Put yourself in the shoes of a member of Congress, including our two presidential candidates. The Treasury Secretary and Fed Chair have told you this is necessary to save the economy. If you don't agree, you risk a meltdown of the entire global financial system. Your own constituents' savings could go down with it. An election is six weeks away. Besides, in the last two days of trading, since rumors spread that the Treasury and the Fed were planning something of this sort, stock prices revived.
Now - quick -- what do you do? You have no choice but to say yes.
But you might also set some conditions on Wall Street.
The public doesn't like a blank check. They think this whole bailout idea is nuts. They see fat cats on Wall Street who have raked in zillions for years, now extorting in effect $2,000 to $5,000 from every American family to make up for their own nonfeasance, malfeasance, greed, and just plain stupidity. Wall Street's request for a blank check comes at the same time most of the public is worried about their jobs and declining wages, and having enough money to pay for gas and food and health insurance, meet their car payments and mortgage payments, and save for their retirement and childrens' college education.
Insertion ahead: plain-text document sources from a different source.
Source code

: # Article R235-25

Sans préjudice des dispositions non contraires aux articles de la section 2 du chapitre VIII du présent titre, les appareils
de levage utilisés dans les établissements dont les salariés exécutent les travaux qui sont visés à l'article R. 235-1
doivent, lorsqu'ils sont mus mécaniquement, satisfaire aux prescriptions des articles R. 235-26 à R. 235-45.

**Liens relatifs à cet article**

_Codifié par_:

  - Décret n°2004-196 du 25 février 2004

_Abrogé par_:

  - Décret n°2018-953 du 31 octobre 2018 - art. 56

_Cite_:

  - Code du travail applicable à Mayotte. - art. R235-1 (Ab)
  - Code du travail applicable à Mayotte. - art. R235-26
And so the public is asking: Why should Wall Street get bailed out by me when I'm getting screwed?
So if you are a member of Congress, you just might be in a position to demand from Wall Street certain conditions in return for the blank check.
My five nominees:
1. The government (i.e. taxpayers) gets an equity stake in every Wall Street financial company proportional to the amount of bad debt that company shoves onto the public. So when and if Wall Street shares rise, taxpayers are rewarded for accepting so much risk.
2. Wall Street executives and directors of Wall Street firms relinquish their current stock options and this year's other forms of compensation, and agree to future compensation linked to a rolling five-year average of firm profitability. Why should taxpayers feather their already amply-feathered nests?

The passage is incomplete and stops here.